# Preprocessing
First part of the preprocessing step includes basic transformations, such as converting data types, changing column names, etc. 
Second part includes filtering, feature selection, feature engineering and aggregation.

In [1]:
from pyspark.sql import SparkSession, functions as F
from pyspark.sql.types import IntegerType
import geopandas as gpd
# Create a spark session (which will run spark jobs)
spark = (
    SparkSession.builder.appName("MAST30034 Project 1 - Preprocessing")
    .config("spark.sql.repl.eagerEval.enabled", True) 
    .config("spark.sql.parquet.cacheMetadata", "true")
    .config("spark.sql.session.timeZone", "Etc/UTC")
    .getOrCreate()
)


import os
os.environ['USE_PYGEOS'] = '0'
import geopandas

In the next release, GeoPandas will switch to using Shapely by default, even if PyGEOS is installed. If you only have PyGEOS installed to get speed-ups, this switch should be smooth. However, if you are using PyGEOS directly (calling PyGEOS functions on geometries from GeoPandas), this will then stop working and you are encouraged to migrate from PyGEOS to Shapely 2.0 (https://shapely.readthedocs.io/en/latest/migration_pygeos.html).
  import geopandas as gpd
Setting default log level to "WARN".
To adjust logging level use sc.setLogLevel(newLevel). For SparkR, use setLogLevel(newLevel).
23/08/21 07:24:09 WARN NativeCodeLoader: Unable to load native-hadoop library for your platform... using builtin-java classes where applicable


### Fixing the schema
The dataset has different data types over different timelines.
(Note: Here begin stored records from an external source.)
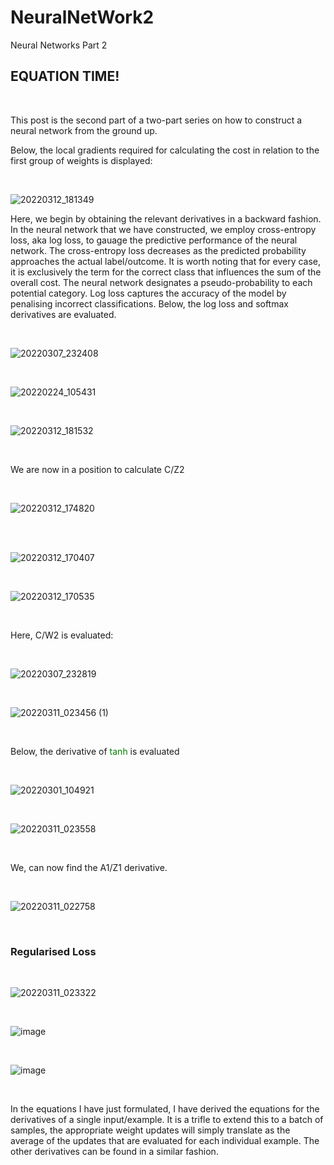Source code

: # NeuralNetWork2
Neural Networks Part 2

<h2>EQUATION TIME!</h2>
<br>
 


This post is the second part of a two-part series on how to construct a neural network from the ground up.

Below, the local gradients required for calculating the cost in relation to the first group of weights is displayed:

<br>

![20220312_181349](https://user-images.githubusercontent.com/81494595/158041789-feaa74d8-0a9b-4684-a00b-cd53af4e6a1a.jpg)


Here, we begin by obtaining the relevant derivatives in a backward fashion. In the neural network that we have constructed, we employ cross-entropy loss, aka log loss, to gauage the predictive performance of the neural network. The cross-entropy loss decreases as the predicted probability approaches the actual label/outcome. It is worth noting that for every case, it is exclusively the term for the correct class that influences the sum of the overall cost. The neural network designates a pseudo-probability to each potential category. Log loss captures the accuracy of the model by penalising incorrect classifications. Below, the log loss and softmax derivatives are evaluated.



<br>


![20220307_232408](https://user-images.githubusercontent.com/81494595/157572621-35831cbc-2fec-4aad-843e-40c0016f3819.jpg)

<br>

![20220224_105431](https://user-images.githubusercontent.com/81494595/157787880-90d50e9e-f89e-40e2-b7bc-6806425df7f5.jpg)


<br>


![20220312_181532](https://user-images.githubusercontent.com/81494595/158041887-982a243c-055a-4d43-8c2d-1cabb6e09332.jpg)



<br>


We are now in a position to calculate C/Z2


<br>


![20220312_174820](https://user-images.githubusercontent.com/81494595/158042022-a000b0fd-8a22-4f53-a220-9c2cf655dabe.jpg)



<br>




<br>



![20220312_170407](https://user-images.githubusercontent.com/81494595/158028310-6b19d665-b220-43e7-97fc-a6eb0d348c77.jpg)



<br>


![20220312_170535](https://user-images.githubusercontent.com/81494595/158028394-e2182fbc-ffe4-42ab-9e14-e4dab87e3b2b.jpg)


<br>



Here, C/W2 is evaluated:


<br>


![20220307_232819](https://user-images.githubusercontent.com/81494595/158026234-57b83e42-b2f4-46b1-a4f3-9c2e7653ad26.jpg)


<br>




![20220311_023456 (1)](https://user-images.githubusercontent.com/81494595/158026835-cc77f932-4cdb-4ce7-a13a-c950c448ad8f.jpg)






<br>




Below, the derivative of <span style ="color: green ; ">tanh</span> is evaluated



<br>



![20220301_104921](https://user-images.githubusercontent.com/81494595/157793955-e9401715-078d-4249-811e-58e914694541.jpg)



<br>



![20220311_023558](https://user-images.githubusercontent.com/81494595/157793227-7c7bdf6e-da40-4778-b491-dac26101a5cc.jpg)



<br>



We, can now find the A1/Z1 derivative.



<br>



![20220311_022758](https://user-images.githubusercontent.com/81494595/157794420-854d4f6b-b6c1-4c3d-84a7-84e33a5243e2.jpg)



<br>



<h3>Regularised Loss</h3>



<br>



![20220311_023322](https://user-images.githubusercontent.com/81494595/157794893-185a49da-f2db-416a-b540-50e72d5d69f8.jpg)



<br>


![image](https://user-images.githubusercontent.com/81494595/157795089-e6ad1fda-2883-4f69-8e82-a0583b1c7b15.png)



<br>


![image](https://user-images.githubusercontent.com/81494595/157795288-3f823ae6-ef9e-4354-90dd-05bc912bf1fc.png)



<br>

In the equations I have just formulated, I have derived the equations for the derivatives of a single input/example. It is a trifle to extend this to a batch of samples, the appropriate weight updates will simply translate as the average of the updates that are evaluated for each individual example. The other derivatives can be found in a similar fashion.

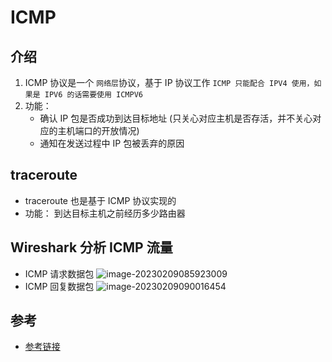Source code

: # ICMP

## 介绍

1. ICMP 协议是一个 `网络层`协议，基于 IP 协议工作 `ICMP 只能配合 IPV4 使用，如果是 IPV6 的话需要使用 ICMPV6`
2. 功能：
   * 确认 IP 包是否成功到达目标地址 (只关心对应主机是否存活，并不关心对应的主机端口的开放情况)
   * 通知在发送过程中 IP 包被丢弃的原因

## traceroute

* traceroute 也是基于 ICMP 协议实现的
* 功能： 到达目标主机之前经历多少路由器

## Wireshark 分析 ICMP 流量

* ICMP 请求数据包 ![image-20230209085923009](https://img-blog.csdnimg.cn/5c49ace9c33b4c9ab342714df3789e09.png)
* ICMP 回复数据包 ![image-20230209090016454](https://img-blog.csdnimg.cn/71a9c15f274f460d800ef125f75c97c2.png)

## 参考

* [参考链接](https://zh.wikipedia.org/wiki/%E4%BA%92%E8%81%94%E7%BD%91%E6%8E%A7%E5%88%B6%E6%B6%88%E6%81%AF%E5%8D%8F%E8%AE%AE)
We need to use common schema to fix this issue. In addition, make sure that all columns are lower cased.

In [2]:
sdf_feb_yellow = spark.read.parquet('../data/landing/yellow-2023-02.parquet')

low_casing = [F.col(col_name).alias(col_name.lower()) for col_name in sdf_feb_yellow.columns]
sdf_feb_yellow = sdf_feb_yellow.select(*low_casing)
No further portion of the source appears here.